EXERCISE BRIEF
What lines in the entries hold the string "const"? List them.

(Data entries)
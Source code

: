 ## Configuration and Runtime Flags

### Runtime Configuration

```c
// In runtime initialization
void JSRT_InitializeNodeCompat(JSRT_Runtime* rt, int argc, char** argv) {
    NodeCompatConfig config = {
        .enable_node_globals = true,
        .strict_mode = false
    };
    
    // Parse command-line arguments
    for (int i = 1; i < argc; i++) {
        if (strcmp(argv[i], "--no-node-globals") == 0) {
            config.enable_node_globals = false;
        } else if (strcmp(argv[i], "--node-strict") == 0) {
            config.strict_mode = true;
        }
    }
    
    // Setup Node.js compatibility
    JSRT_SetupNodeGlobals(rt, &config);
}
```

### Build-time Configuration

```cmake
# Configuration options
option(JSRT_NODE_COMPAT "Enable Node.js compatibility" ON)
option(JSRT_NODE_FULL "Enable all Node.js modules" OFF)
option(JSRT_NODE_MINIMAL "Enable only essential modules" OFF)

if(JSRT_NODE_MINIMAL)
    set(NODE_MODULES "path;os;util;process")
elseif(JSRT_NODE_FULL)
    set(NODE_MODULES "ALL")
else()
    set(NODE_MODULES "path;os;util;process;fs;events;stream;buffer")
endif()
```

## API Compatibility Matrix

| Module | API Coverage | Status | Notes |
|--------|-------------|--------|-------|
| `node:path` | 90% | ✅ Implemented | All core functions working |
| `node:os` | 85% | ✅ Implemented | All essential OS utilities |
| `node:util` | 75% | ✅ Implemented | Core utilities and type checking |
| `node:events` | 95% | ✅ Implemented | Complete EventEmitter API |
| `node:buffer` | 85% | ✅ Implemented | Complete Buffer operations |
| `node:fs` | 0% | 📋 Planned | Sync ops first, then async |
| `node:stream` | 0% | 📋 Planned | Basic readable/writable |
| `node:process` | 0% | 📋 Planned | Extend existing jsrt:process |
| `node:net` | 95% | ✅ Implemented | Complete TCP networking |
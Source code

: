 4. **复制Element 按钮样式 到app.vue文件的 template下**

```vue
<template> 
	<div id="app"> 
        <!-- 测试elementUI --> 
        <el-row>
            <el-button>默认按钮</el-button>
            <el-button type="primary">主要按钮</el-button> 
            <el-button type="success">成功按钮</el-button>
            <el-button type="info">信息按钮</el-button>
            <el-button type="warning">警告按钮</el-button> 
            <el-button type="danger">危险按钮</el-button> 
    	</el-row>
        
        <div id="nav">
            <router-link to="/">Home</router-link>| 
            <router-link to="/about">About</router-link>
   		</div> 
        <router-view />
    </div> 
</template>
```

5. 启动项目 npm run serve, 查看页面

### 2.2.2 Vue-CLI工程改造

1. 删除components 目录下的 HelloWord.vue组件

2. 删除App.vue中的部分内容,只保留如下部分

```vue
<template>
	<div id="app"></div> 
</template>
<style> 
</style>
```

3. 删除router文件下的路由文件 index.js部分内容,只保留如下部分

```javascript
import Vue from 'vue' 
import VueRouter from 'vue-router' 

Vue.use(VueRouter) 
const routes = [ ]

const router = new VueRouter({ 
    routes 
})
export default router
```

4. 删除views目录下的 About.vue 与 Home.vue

OUTPUT FOR THIS TASK
const routes = [ ]
const router = new VueRouter({ 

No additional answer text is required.